Boston Herald Editorial: Lesson in fairness



Boston Herald editorial staff
Thursday, February 14, 2013

The debate over charter schools has returned to Brockton, the scene of an unfortunate political battle over a charter school proposal back in 2008. The Patrick administration won that round by meddling in the application process. The administration has an opportunity now to prove the process is free of any improper political influence.

A group that includes former Brockton Mayor John Yunits has applied for a charter to open the International Charter School of Brockton, and plans to contract with Sabis, a for-profit company that runs successful charter schools in Springfield and Holyoke, to run it. Brockton is the only so-called “Gateway City” in the commonwealth without a charter school.

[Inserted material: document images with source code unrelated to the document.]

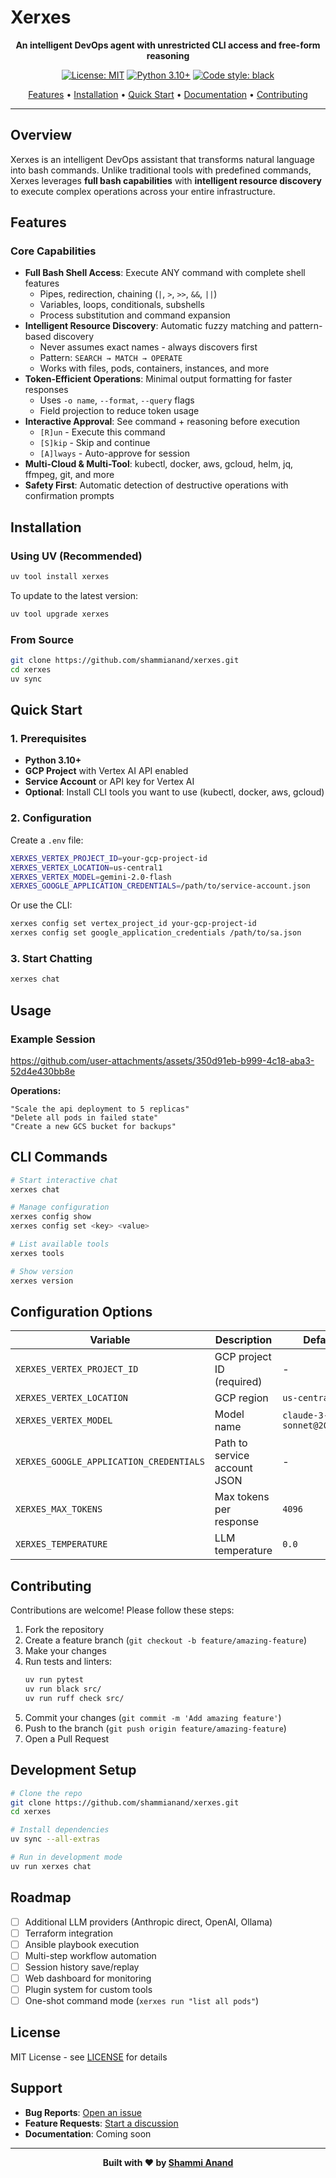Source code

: # Xerxes

<div align="center">

**An intelligent DevOps agent with unrestricted CLI access and free-form reasoning**

[![License: MIT](https://img.shields.io/badge/License-MIT-yellow.svg)](https://opensource.org/licenses/MIT)
[![Python 3.10+](https://img.shields.io/badge/python-3.10+-blue.svg)](https://www.python.org/downloads/)
[![Code style: black](https://img.shields.io/badge/code%20style-black-000000.svg)](https://github.com/psf/black)

[Features](#-features) • [Installation](#-installation) • [Quick Start](#-quick-start) • [Documentation](#-usage) • [Contributing](#-contributing)

</div>

---

## Overview

Xerxes is an intelligent DevOps assistant that transforms natural language into bash commands. Unlike traditional tools with predefined commands, Xerxes leverages **full bash capabilities** with **intelligent resource discovery** to execute complex operations across your entire infrastructure.

## Features

### Core Capabilities

- **Full Bash Shell Access**: Execute ANY command with complete shell features
  - Pipes, redirection, chaining (`|`, `>`, `>>`, `&&`, `||`)
  - Variables, loops, conditionals, subshells
  - Process substitution and command expansion
- **Intelligent Resource Discovery**: Automatic fuzzy matching and pattern-based discovery
  - Never assumes exact names - always discovers first
  - Pattern: `SEARCH → MATCH → OPERATE`
  - Works with files, pods, containers, instances, and more
- **Token-Efficient Operations**: Minimal output formatting for faster responses
  - Uses `-o name`, `--format`, `--query` flags
  - Field projection to reduce token usage
- **Interactive Approval**: See command + reasoning before execution
  - `[R]un` - Execute this command
  - `[S]kip` - Skip and continue
  - `[A]lways` - Auto-approve for session
- **Multi-Cloud & Multi-Tool**: kubectl, docker, aws, gcloud, helm, jq, ffmpeg, git, and more
- **Safety First**: Automatic detection of destructive operations with confirmation prompts

## Installation

### Using UV (Recommended)

```bash
uv tool install xerxes
```

To update to the latest version:

```bash
uv tool upgrade xerxes
```

### From Source

```bash
git clone https://github.com/shammianand/xerxes.git
cd xerxes
uv sync
```

## Quick Start

### 1. Prerequisites

- **Python 3.10+**
- **GCP Project** with Vertex AI API enabled
- **Service Account** or API key for Vertex AI
- **Optional**: Install CLI tools you want to use (kubectl, docker, aws, gcloud)

### 2. Configuration

Create a `.env` file:

```bash
XERXES_VERTEX_PROJECT_ID=your-gcp-project-id
XERXES_VERTEX_LOCATION=us-central1
XERXES_VERTEX_MODEL=gemini-2.0-flash
XERXES_GOOGLE_APPLICATION_CREDENTIALS=/path/to/service-account.json
```

Or use the CLI:

```bash
xerxes config set vertex_project_id your-gcp-project-id
xerxes config set google_application_credentials /path/to/sa.json
```

### 3. Start Chatting

```bash
xerxes chat
```

## Usage

### Example Session


https://github.com/user-attachments/assets/350d91eb-b999-4c18-aba3-52d4e430bb8e


**Operations:**
```
"Scale the api deployment to 5 replicas"
"Delete all pods in failed state"
"Create a new GCS bucket for backups"
```

## CLI Commands

```bash
# Start interactive chat
xerxes chat

# Manage configuration
xerxes config show
xerxes config set <key> <value>

# List available tools
xerxes tools

# Show version
xerxes version
```

## Configuration Options

| Variable | Description | Default |
|----------|-------------|---------|
| `XERXES_VERTEX_PROJECT_ID` | GCP project ID (required) | - |
| `XERXES_VERTEX_LOCATION` | GCP region | `us-central1` |
| `XERXES_VERTEX_MODEL` | Model name | `claude-3-5-sonnet@20240620` |
| `XERXES_GOOGLE_APPLICATION_CREDENTIALS` | Path to service account JSON | - |
| `XERXES_MAX_TOKENS` | Max tokens per response | `4096` |
| `XERXES_TEMPERATURE` | LLM temperature | `0.0` |

## Contributing

Contributions are welcome! Please follow these steps:

1. Fork the repository
2. Create a feature branch (`git checkout -b feature/amazing-feature`)
3. Make your changes
4. Run tests and linters:
   ```bash
   uv run pytest
   uv run black src/
   uv run ruff check src/
   ```
5. Commit your changes (`git commit -m 'Add amazing feature'`)
6. Push to the branch (`git push origin feature/amazing-feature`)
7. Open a Pull Request

## Development Setup

```bash
# Clone the repo
git clone https://github.com/shammianand/xerxes.git
cd xerxes

# Install dependencies
uv sync --all-extras

# Run in development mode
uv run xerxes chat
```

## Roadmap

- [ ] Additional LLM providers (Anthropic direct, OpenAI, Ollama)
- [ ] Terraform integration
- [ ] Ansible playbook execution
- [ ] Multi-step workflow automation
- [ ] Session history save/replay
- [ ] Web dashboard for monitoring
- [ ] Plugin system for custom tools
- [ ] One-shot command mode (`xerxes run "list all pods"`)

## License

MIT License - see [LICENSE](LICENSE) for details

## Support

- **Bug Reports**: [Open an issue](https://github.com/shammianand/xerxes/issues)
- **Feature Requests**: [Start a discussion](https://github.com/shammianand/xerxes/discussions)
- **Documentation**: Coming soon

---

<div align="center">

**Built with ❤️ by [Shammi Anand](https://github.com/shammianand)**

</div>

That distinction is thanks in part to former Education Secretary Paul Reville who back in 2008 quashed a similar application for a school in Brockton to be run by Sabis — against the recommendation of the commissioner of elementary and secondary education whose staff vetted the application and recommended it for approval.

Reville has moved on. His replacement? Matthew Malone,
who as superintendent of schools in Brockton until late last year helped lead the fight against the very charter application that is now pending. Just a few weeks before Patrick appointed him education secretary Malone proclaimed that Brockton doesn’t need a charter school and according to the Brockton Enterprise called the current application “an embarrassment.”

Malone will stay out of the final Brockton decision. And of course it is the default position of superintendents to fight charter schools that they (disingenuously) claim will “drain” money from district schools. As Patrick’s right hand on education matters he may now be singing a different tune, given the administration’s support for (limited) expansion of charter schools.

That tune should be that charter school applications — whether it’s this one in Brockton, or any of the others currently pending — must be evaluated strictly on the merits and according to the requirements of state law, and without interference by political appointees who see any particular advantage in the outcome.